Berry Craig, recording secretary for the Paducah-based Western Kentucky AFL-CIO Area Council and a professor of history at West Kentucky Community and Technical College, is a former daily newspaper and Associated Press columnist and currently a member of AFT Local 1360. He says, “A close encounter of the worst kind with a Babbitt moved me to knock out this one.”
In just about any small town that has lost a big factory, you'll hear it was the union's fault.
I live in Mayfield, Ky., population about 10,000. A big Continental General Tire plant was our factory. It’s been gone for a half-dozen years.
Some local merchants, hurting for customers, are still blaming the "greedy union," United Steelworkers (USW) Local 665, for the plant’s demise.
Nationwide, unions are handy scapegoats everywhere companies have shut factories and shipped production to low-wage countries.
Never mind that over and over, American unions have done all they could to help keep their plants open. Why wouldn't they? Their livelihoods are at stake.
Said Wayne Chambers, 63, Local 665’s last vice president:
We made concession after concession—in 1994, 1997 and 2001. We said we would extend our labor agreement and commit to workforce restructuring. All we asked in return was for the company to make an equal commitment to invest in the plant and in this community.

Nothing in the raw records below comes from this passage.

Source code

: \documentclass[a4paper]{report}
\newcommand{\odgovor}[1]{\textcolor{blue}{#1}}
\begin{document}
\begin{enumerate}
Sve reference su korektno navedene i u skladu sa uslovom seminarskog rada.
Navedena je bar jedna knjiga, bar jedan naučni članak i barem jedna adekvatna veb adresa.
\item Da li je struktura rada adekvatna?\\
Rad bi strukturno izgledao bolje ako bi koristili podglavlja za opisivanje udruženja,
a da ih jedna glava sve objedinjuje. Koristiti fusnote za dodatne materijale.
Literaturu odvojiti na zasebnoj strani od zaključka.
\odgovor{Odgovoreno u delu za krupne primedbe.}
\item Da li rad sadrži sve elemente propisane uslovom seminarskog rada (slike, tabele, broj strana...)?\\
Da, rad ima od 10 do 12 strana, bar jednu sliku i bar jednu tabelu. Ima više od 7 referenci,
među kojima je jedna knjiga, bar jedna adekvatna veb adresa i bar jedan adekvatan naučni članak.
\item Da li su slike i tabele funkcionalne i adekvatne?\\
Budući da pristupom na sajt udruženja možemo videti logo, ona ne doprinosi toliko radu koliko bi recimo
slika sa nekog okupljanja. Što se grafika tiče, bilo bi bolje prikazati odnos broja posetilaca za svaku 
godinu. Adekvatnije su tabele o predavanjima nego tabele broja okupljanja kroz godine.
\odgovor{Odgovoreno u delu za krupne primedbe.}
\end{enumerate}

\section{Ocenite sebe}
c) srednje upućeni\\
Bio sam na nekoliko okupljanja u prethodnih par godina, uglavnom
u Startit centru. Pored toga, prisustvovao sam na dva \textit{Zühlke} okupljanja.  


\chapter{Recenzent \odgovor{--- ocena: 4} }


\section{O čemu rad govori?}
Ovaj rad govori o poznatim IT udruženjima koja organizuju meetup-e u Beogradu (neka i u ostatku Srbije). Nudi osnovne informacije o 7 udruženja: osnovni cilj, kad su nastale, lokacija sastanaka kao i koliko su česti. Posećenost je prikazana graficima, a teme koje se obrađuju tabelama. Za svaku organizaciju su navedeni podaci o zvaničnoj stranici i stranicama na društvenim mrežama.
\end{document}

German-owned Continental was unmoved, Chambers remembered.
They said they were a global company and they were going to manufacture tires wherever they wanted and as cheaply as they wanted.
Chambers added that when the Mayfield plant closed, production went to Mexico and Brazil, where factory wages are a fraction of what they are stateside.
At its peak, our tire factory, which opened in 1960, employed some 2,600 people—2,200 union and 400 management. Chambers worked at the plant for 38 years.
“I still hear it, ‘It’s the union’s fault the plant closed,’” Chambers said. “I don’t hear it like I used to, but I still hear it.”
So do I. The complainers remind me of George Babbitt, the main character in Babbitt, the famous 1922 novel by Sinclair Lewis.
A well-off, middle-aged real estate dealer, Babbitt believes Zenith, his fictional hometown, and the rest of the country would be better off if workers would spurn unions and "just trust and love their employers.”
Kentucky State AFL-CIO President Bill Londrigan has a message for latter day Babbitts:
Blaming American workers for the demise of any manufacturing facility in the U.S., whether unionized or not…demonstrates ignorance of worldwide labor market conditions and the impact of not-so-free trade agreements, which have placed American workers in unfair competition with the lowest paid and least protected workers. Without the purchasing power that unions and collective bargaining provide, our economy...is collapsing, along with the American middle class.
He added: “The inevitable result is a race to the bottom propelled by greedy corporations that scour the globe in search of the lowest wages, most compliant governments— like the communist regime in China—and the most unorganized and exploitable labor. Corporate greed for maximum profits is what drives this machine.”
To be sure, most of our merchants don’t go around slamming the Steelworkers over the tire plant’s doom. Nor do most of my fellow citizens.
Our elected county government officials thought enough of Local 665 to make room for a memorial stone to the union—“The Rock of Labor”—to be erected on our courthouse lawn.
Many of us focus the blame for the loss of our plant where it belongs: on the greed of Continental General Tire.